Failure to obtain and digest new vocabulary has contributed to our poor or imperfect understanding of the prescribed materials. The best student would be the passionate reader who read again and again in order to get to grips with the materials and then helped his classmates, who in turn became expectants of voluntary aid. Worse, the majority of us have turned to the Internet for some instant accessible help that might count in the exam. Disastrous enough, this has led many to copy some junk materials and extract them in the exam paper without any sort of understanding. After any test, one usually forgot what the whole course was about. We would get good grades after all!
Leaving college with a studying mechanism as such is a dreadful thing in graduate work. Graduate studies' maintainers, that is to say teachers at graduate level, expect a different model from their students; quite the reverse, hence the existing gap between graduate students and their teachers.

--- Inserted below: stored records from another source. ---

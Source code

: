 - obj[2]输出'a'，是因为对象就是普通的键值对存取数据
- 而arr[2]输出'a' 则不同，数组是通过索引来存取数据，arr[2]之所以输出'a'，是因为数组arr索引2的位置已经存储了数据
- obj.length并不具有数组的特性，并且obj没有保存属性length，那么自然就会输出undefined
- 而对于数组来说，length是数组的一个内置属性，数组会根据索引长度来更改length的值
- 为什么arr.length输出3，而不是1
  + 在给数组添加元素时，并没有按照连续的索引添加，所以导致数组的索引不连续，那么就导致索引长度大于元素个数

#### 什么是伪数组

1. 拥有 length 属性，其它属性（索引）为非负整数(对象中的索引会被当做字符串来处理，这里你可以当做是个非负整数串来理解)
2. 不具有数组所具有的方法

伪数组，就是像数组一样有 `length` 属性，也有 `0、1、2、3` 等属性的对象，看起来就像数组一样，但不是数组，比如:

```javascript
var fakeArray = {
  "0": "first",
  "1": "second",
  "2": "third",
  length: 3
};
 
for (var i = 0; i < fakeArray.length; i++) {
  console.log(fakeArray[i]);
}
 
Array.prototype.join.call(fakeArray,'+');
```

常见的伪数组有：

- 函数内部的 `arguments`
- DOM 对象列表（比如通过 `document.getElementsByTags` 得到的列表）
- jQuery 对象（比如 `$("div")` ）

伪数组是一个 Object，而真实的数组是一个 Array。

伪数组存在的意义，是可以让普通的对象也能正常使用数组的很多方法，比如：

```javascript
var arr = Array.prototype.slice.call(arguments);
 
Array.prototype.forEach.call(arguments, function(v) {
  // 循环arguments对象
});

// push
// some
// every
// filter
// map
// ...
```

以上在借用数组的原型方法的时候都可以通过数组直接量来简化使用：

Here is the problem. The solution is one that can be effected by both teachers and students on an equal footing. Teachers are the planners and executers of graduate programmes. My proposition is that a needs assessment test be taken by students who apply for a graduate programme. Teachers then study the results and tailor a remedy and incorporate it in their programmes. Students, on their part, are no longer to stay in the shade. They can, I propose, take part in group work compiling and generating glossaries and vocabulary exercises for, say, the literary texts they study. Teachers can assign, monitor and advise the production of such a work as a mid-year, (extracurricular) activity that might be taken into consideration when evaluating students. The task can go as follows: first, (1) students are divided into groups of four or five. Then (2) they are assigned a task of compiling a glossary of vocabulary supplemented with exercises for a particular text. (3) They are then required to propose a schedule for presenting their work and sitting for advisory sessions. Teachers can precede this by introducing some techniques to achieving such a task him-/herself or elicit some from the students to set a framework for the task. The final product can be incorporated as an introductory/pre-reading activity with the texts. This, I believe, would make the readers' task easier and would eliminate distraction happening when having to leaf through a dictionary every now and then during reading so that attention will mainly be focused on the content rather than vocabulary.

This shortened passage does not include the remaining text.